**WHAT YOU HAVE TO DO**
Your answer should consist of the lines in the data below that contain "with".

**ENTRIES SUPPLIED**
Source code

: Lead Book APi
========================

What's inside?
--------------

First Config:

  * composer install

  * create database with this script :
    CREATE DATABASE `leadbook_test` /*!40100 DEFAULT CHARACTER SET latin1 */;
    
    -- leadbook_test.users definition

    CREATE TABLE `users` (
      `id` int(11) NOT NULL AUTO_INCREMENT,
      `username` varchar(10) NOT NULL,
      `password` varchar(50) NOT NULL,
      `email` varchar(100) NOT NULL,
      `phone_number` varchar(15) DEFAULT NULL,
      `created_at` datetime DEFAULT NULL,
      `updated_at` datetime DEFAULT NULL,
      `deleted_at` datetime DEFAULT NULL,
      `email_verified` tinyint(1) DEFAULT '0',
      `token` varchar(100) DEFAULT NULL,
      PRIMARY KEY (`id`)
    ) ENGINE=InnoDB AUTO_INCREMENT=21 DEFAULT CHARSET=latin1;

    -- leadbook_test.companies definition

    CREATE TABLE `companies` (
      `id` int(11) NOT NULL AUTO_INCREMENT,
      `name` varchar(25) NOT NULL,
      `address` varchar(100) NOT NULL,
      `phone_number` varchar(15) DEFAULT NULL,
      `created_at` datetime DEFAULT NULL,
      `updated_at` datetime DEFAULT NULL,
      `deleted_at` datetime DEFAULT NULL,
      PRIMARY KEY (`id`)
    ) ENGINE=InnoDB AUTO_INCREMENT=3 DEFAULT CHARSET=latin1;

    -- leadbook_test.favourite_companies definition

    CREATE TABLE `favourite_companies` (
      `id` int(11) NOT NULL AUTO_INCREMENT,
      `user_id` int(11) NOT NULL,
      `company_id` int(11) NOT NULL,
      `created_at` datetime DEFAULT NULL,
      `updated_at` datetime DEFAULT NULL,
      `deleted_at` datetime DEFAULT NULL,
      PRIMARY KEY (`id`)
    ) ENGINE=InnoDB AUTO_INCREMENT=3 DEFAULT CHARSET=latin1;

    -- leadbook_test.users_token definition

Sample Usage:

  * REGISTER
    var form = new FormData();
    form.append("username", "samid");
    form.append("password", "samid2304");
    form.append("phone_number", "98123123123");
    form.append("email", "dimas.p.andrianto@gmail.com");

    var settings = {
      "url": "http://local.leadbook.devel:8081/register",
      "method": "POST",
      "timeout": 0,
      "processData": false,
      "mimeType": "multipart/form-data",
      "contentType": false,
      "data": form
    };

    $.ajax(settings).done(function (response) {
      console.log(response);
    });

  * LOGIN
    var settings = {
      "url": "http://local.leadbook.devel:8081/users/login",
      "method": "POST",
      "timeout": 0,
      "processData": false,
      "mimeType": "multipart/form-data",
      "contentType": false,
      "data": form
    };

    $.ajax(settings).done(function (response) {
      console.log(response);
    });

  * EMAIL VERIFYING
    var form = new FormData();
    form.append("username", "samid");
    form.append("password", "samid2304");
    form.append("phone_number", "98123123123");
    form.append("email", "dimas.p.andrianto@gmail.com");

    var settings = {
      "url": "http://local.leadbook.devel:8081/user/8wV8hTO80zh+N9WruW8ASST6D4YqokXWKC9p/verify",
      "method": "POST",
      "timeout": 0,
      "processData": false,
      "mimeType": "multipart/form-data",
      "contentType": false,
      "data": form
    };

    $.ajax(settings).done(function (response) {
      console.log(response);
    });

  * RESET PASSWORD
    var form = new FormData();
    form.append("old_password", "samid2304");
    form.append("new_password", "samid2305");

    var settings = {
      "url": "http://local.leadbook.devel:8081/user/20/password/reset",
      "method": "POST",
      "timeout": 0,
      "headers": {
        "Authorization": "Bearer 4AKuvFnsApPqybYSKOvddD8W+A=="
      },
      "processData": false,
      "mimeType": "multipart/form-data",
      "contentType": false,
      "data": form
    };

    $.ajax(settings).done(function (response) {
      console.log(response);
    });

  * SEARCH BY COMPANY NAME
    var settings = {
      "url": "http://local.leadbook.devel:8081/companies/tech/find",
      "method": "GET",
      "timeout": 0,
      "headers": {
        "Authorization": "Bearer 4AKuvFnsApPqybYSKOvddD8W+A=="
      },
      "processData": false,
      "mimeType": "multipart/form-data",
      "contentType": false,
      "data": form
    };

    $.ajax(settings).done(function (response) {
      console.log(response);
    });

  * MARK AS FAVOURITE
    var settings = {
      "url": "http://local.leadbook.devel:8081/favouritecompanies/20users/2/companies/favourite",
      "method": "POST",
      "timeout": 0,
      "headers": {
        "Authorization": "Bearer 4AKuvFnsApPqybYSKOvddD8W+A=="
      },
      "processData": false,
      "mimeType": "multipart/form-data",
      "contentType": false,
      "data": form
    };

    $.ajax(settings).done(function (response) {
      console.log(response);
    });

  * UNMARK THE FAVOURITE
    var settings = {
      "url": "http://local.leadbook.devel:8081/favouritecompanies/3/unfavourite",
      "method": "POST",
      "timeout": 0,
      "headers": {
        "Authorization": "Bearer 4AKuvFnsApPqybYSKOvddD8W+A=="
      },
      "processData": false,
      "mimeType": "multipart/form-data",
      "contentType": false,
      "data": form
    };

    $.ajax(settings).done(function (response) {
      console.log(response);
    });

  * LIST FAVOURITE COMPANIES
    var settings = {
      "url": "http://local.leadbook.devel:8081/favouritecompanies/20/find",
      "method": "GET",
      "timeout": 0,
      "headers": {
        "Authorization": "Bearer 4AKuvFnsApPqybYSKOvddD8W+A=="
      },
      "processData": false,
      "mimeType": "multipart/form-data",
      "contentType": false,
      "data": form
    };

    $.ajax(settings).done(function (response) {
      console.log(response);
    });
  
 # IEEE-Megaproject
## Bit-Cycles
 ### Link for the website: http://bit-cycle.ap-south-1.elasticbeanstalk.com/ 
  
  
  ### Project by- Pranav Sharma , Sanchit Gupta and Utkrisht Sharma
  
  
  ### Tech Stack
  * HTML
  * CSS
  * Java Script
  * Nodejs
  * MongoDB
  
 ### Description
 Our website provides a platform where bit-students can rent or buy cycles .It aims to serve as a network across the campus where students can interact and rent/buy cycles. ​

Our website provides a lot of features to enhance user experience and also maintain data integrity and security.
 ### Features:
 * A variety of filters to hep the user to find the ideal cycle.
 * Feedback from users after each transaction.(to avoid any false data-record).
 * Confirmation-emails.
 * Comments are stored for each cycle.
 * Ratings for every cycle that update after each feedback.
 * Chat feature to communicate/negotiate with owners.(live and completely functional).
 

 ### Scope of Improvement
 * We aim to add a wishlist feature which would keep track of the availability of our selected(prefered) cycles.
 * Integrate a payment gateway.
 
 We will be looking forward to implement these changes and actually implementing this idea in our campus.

**RESPONSE TO THE TASK**
  * create database with this script :
 * Chat feature to communicate/negotiate with owners.(live and completely functional).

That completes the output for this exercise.